通配查询,和MySQL中的like是一致的,在字符串中指定通配符*和占位符?只能匹配一个字符

# wildcard查询
POST /sms-logs-index/sms-logs-type/_search
{
  "query": {
    "wildcard": {
      "corpName": {
        "value": "中国*"
      }
    }
  }
}
@Test
public void wildcardQueryTest() throws IOException {
  SearchRequest request = new SearchRequest(index);
  request.types(type);
  SearchSourceBuilder builder = new SearchSourceBuilder();
  builder.query(QueryBuilders.wildcardQuery("corpName", "中国*"));
  request.source(builder);
  SearchResponse search = client.search(request, RequestOptions.DEFAULT);
  SearchHit[] hits = search.getHits().getHits();
  for (SearchHit hit : hits) {
    Map<String, Object> map = hit.getSourceAsMap();
    System.out.println(map);
  }
}

range查询

范围查询,只针对数值查询,对某个field进行大于或小于的范围指定

# range查询
POST /sms-logs-index/sms-logs-type/_search
{
  "query": {
    "range": {
      "fee": {
        "gte": 10, # >=
        "lte": 20  # <=
      }
    }
  }
}
@Test
public void rangeQueryTest() throws IOException {
  SearchRequest request = new SearchRequest(index);
  request.types(type);
  SearchSourceBuilder builder = new SearchSourceBuilder();
  builder.query(QueryBuilders.rangeQuery("fee").gte(10).lte(20));
  request.source(builder);
  SearchResponse search = client.search(request, RequestOptions.DEFAULT);
  SearchHit[] hits = search.getHits().getHits();
  for (SearchHit hit : hits) {
    Map<String, Object> map = hit.getSourceAsMap();
    System.out.println(map);
  }
}

regexp查询

正则表达式查询,通过编写的正则表达式查询内容。
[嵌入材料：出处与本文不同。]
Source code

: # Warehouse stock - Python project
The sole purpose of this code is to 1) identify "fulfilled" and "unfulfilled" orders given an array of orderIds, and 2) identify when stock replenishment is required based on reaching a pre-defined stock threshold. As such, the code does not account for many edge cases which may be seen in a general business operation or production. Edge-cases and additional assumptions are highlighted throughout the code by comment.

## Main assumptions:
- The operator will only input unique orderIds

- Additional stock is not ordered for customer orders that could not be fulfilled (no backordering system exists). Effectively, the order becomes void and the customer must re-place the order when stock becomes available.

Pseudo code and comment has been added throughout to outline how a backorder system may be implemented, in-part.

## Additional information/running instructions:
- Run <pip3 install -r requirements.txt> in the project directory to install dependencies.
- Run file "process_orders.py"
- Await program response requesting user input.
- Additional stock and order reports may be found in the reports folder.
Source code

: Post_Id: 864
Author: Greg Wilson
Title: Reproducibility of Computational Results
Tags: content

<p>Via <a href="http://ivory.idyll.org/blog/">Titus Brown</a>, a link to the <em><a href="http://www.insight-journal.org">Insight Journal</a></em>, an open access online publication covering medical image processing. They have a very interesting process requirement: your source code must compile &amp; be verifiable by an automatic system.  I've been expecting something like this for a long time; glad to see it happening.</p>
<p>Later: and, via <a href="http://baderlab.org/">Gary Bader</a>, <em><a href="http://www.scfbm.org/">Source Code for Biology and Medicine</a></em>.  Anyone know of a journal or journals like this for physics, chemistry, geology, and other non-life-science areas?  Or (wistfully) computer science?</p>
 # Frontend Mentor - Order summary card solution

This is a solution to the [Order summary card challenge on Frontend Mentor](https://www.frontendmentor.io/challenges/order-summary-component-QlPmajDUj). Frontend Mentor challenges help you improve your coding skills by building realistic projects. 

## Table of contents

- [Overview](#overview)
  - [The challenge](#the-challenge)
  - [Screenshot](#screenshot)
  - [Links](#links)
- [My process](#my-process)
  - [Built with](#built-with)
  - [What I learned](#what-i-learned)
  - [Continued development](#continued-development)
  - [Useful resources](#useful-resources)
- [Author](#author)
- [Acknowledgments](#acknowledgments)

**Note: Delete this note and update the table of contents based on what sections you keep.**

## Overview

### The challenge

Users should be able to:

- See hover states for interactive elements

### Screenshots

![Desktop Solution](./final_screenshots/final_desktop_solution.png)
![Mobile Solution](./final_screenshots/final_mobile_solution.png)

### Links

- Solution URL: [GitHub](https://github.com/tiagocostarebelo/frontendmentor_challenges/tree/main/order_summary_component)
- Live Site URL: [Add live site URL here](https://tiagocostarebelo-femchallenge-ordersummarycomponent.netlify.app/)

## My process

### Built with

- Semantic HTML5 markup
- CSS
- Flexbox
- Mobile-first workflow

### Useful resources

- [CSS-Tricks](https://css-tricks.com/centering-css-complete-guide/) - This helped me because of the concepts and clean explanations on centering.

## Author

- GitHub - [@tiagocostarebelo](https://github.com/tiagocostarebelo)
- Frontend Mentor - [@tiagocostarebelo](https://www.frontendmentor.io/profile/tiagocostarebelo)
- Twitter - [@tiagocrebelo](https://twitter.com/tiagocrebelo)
prefix、fuzzy、wildcard和regexp查询效率比较低

# regexp查询
POST /sms-logs-index/sms-logs-type/_search
{
  "query": {
    "regexp": {
      "mobile": "138[0-9]{8}"
    }
  }
}
@Test
public void regexpQueryTest() throws IOException {
  SearchRequest request = new SearchRequest(index);
  request.types(type);
  SearchSourceBuilder builder = new SearchSourceBuilder();
  builder.query(QueryBuilders.regexpQuery("mobile", "138[0-9]{8}"));
  request.source(builder);
  SearchResponse search = client.search(request, RequestOptions.DEFAULT);
  SearchHit[] hits = search.getHits().getHits();
  for (SearchHit hit : hits) {
    Map<String, Object> map = hit.getSourceAsMap();
    System.out.println(map);
  }
}

深分页scroll

ES对from,size是有限制的,from和size的二者之和不能超过1w

ES的查询方式:

1、将用户指定的关键字进行分词。

2、将词汇去分词库进行检索,得到多个文档id。

3、去各个分片中拉取指定的数据(耗时较长)。

4、将数据根据score进行排序(耗时较长)。

5、根据from的值查询到的数据舍弃一部分。

scorll在ES中查询数据的方式:

1、将用户指定的关键字进行分词。

2、将词汇去分词库进行检索,得到多个文档id。

3、将文档id存储到es的上下文中(可以理解为es的内存中)。

4、根据指定的size去es中检索指定的数据,获取到的数据文档id会从上下文中进行移除。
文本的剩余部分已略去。